So it will be interesting to see how well those combinations go together. Again, like I said from our standpoint, we get to see both sets of data and we're pretty comfortable with that. TG-1101 and TGR-1202 is a very nice regimen, both from a safety and efficacy standpoint..
When might we be able to see the results of TGR-1202 and Gazyva, would that be ASCO '15 or afterwards?.
I guess that's probably the reasonable timeframe. It won't be at ASCO this year, so probably would be in after..
By the way, what does the $50 million ATM that's been exhausted, what does that mean for cash runway if you make the following two presumptions, that now you have two SPAs and you start the trials roughly at about the same time?.
We're estimating that our base run, including one Phase 3 trial is still going to be about $4 million to $6 million per quarter. And then each Phase 3 trial is still going to be about $46 million per quarter. And then each Phase 3 trial, we assume again approximately a $15 million cost per trial; up to $20 million would be on a high-end.
But I think we're actually more at like $10 million to $15 million, $15 million in the middle of the cost, divide that over two to three-year period, even if it's over a three-year period, its $5 million per year. You add another $1.5 million to $2 million per quarter, if it's over 2.5 years.
So every Phase 3 trial we add, we could probably add about $2 million to that $4 million to $6 million burn because it will come out again over time.
Does that make sense?.
Totally..
Our next question today is coming from Matt Kaplan from Ladenburg Thalmann..
Just some follow-up question in terms of toxicity and what you expect. I guess, given some of the recent failures of the combinations that we've seen, specifically for instance like data, the trial which was stopped for the toxicity.
What do you expect and are there any concerns that you have around the ibrutinib delta combination?.
So I think it's a good question. We've been hearing that from folks that there is a generalized level of concern about combining the ibrutinib plus PI3K-delta inhibitors. Obviously, we're clearly the first folks to do it. We're going to only have a handful of patients available for the conference, so we're still learning ourselves.

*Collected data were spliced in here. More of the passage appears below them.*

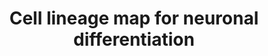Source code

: ---
annotations:
- id: CL:0000540
  parent: animal cell
  type: Cell Type Ontology
  value: neuron
- id: CL:0000222
  parent: animal cell
  type: Cell Type Ontology
  value: mesodermal cell
- id: PW:0000004
  parent: regulatory pathway
  type: Pathway Ontology
  value: regulatory pathway
- id: CL:0011012
  parent: animal cell
  type: Cell Type Ontology
  value: neural crest cell
- id: CL:0000221
  parent: animal cell
  type: Cell Type Ontology
  value: ectodermal cell
- id: CL:0008025
  parent: native cell
  type: Cell Type Ontology
  value: noradrenergic neuron
- id: CL:0000108
  parent: native cell
  type: Cell Type Ontology
  value: cholinergic neuron
- id: CL:0000034
  parent: stem cell
  type: Cell Type Ontology
  value: stem cell
- id: CL:0000127
  parent: animal cell
  type: Cell Type Ontology
  value: astrocyte
- id: CL:0000700
  parent: native cell
  type: Cell Type Ontology
  value: dopaminergic neuron
- id: CL:0000223
  parent: animal cell
  type: Cell Type Ontology
  value: endodermal cell
- id: CL:0000679
  parent: native cell
  type: Cell Type Ontology
  value: glutamatergic neuron
- id: CL:0000617
  parent: animal cell
  type: Cell Type Ontology
  value: GABAergic neuron
- id: CL:0000128
  parent: animal cell
  type: Cell Type Ontology
  value: oligodendrocyte
- id: CL:0011020
  parent: native cell
  type: Cell Type Ontology
  value: neural progenitor cell
- id: CL:0000850
  parent: native cell
  type: Cell Type Ontology
  value: serotonergic neuron
authors:
- Pennings
- Egonw
- Eweitz
citedin: ''
communities:
- ontox
description: 'This cell lineage map consists of a set of cell types emerging during
  neural differentiation.  A selection of cell type-specific markers was made based
  on literature  (e.g. Beccari et al., 2018, https://doi.org/10.1038/s41586-018-0578-0;  KÃ¼gler
  et al., 2010, https://doi.org/10.14573/altex.2010.1.16;  Spangler et al., 2018,
  https://doi.org/10.1016/j.scr.2018.07.022;  Tao and Zhang, 2016, https://doi.org/10.1016/j.stem.2016.10.015)  to
  distinguish these different cell types.  This map was published in: Victoria de
  Leeuw et al., 2020, NeuroToxicology 76, 1-9. https://doi.org/10.1016/j.neuro.2019.09.014. '
last-edited: 2024-02-05
ndex: null
organisms:
- Homo sapiens
redirect_from:
- /index.php/Pathway:WP5417
- /instance/WP5417
- /instance/WP5417_r128450
revision: r128450
schema-jsonld:
- '@context': https://schema.org/
  '@id': https://wikipathways.github.io/pathways/WP5417.html
  '@type': Dataset
  creator:
    '@type': Organization
    name: WikiPathways
  description: 'This cell lineage map consists of a set of cell types emerging during
    neural differentiation.  A selection of cell type-specific markers was made based
    on literature  (e.g. Beccari et al., 2018, https://doi.org/10.1038/s41586-018-0578-0;  KÃ¼gler
    et al., 2010, https://doi.org/10.14573/altex.2010.1.16;  Spangler et al., 2018,
    https://doi.org/10.1016/j.scr.2018.07.022;  Tao and Zhang, 2016, https://doi.org/10.1016/j.stem.2016.10.015)  to
    distinguish these different cell types.  This map was published in: Victoria de
    Leeuw et al., 2020, NeuroToxicology 76, 1-9. https://doi.org/10.1016/j.neuro.2019.09.014. '
  keywords:
  - ACHE
  - ADRA2A
  - ADRA2B
  - ADRA2C
  - ALDH1L1
  - AP2A1
  - AP2A2
  - AQP4
  - BMP4
  - BSN
  - CACNG2
  - CASK
  - CD24
  - CD34
  - CDH1
  - CDH2
  - CHAT
  - CLDN11
  - CNP
  - CSPG4
  - DCX
  - DLG1
  - DLG2
  - DLG3
  - DLG4
  - DLL1
  - DPPA2
  - DPPA3
  - ERAS
  - ERC1
  - ESRRB
  - EVX1
  - FABP7
  - FBXO15
  - FEV
  - FGF4
  - FOXA2
  - FOXD3
  - FUT4
  - GABBR1
  - GABBR2
  - GAD1
  - GAD2
  - GATA4
  - GATA6
  - GFAP
  - GLRA1
  - GLRA2
  - GLRA3
  - GLRA4
  - GLRB
  - GLS
  - GLUL
  - GPHN
  - GRIN1
  - GRIN2B
  - HES1
  - HES3
  - HES5
  - HNF4A
  - HOMER1
  - HOMER2
  - HOMER3
  - HTR1A
  - HTR5A
  - ITGA6
  - ITGB1
  - KCNJ6
  - KLF4
  - KRT15
  - LEF1
  - LHX1
  - LIN7A
  - LMX1B
  - MAP2
  - MBP
  - MIXL1
  - MOG
  - MSX1
  - MSX2
  - NANOG
  - NEFL
  - NEFM
  - NES
  - NGFR
  - NLGN1
  - NODAL
  - NOTCH1
  - NR4A2
  - OLIG2
  - PAX3
  - PAX6
  - PCLO
  - PECAM1
  - POU5F1
  - PPFIA1
  - RBFOX3
  - RIMBP2
  - RIMS2
  - ROBO1
  - S100B
  - SHANK1
  - SHANK3
  - SLC17A6
  - SLC17A7
  - SLC18A3
  - SLC1A2
  - SLC1A3
  - SLC6A1
  - SLC6A2
  - SLC6A3
  - SLC6A4
  - SLC6A5
  - SLC6A9
  - SNAI1
  - SNAI2
  - SNAP25
  - SOX10
  - SOX17
  - SOX2
  - SOX9
  - SYP
  - TBR1
  - TBXT
  - TH
  - TNC
  - TPH1
  - TPM1
  - TUBB3
  - TWIST1
  - TWIST2
  - UNC13A
  - ZFP42
  license: CC0
  name: Cell lineage map for neuronal differentiation
seo: CreativeWork
title: Cell lineage map for neuronal differentiation
wpid: WP5417
---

But again, I think given the general safety profile that we're seeing thus far with TG-1101, TGR-1202, we're feeling okay about and pretty good about the profile, so it's pretty early, but we do feel like we have from an overlapping toxicity perspective, we wouldn't necessarily expect to have too much, other than the fact they hit the pathway together, the toxicity profiles of the three agents don't seem to have a lot of overlapping toxicity.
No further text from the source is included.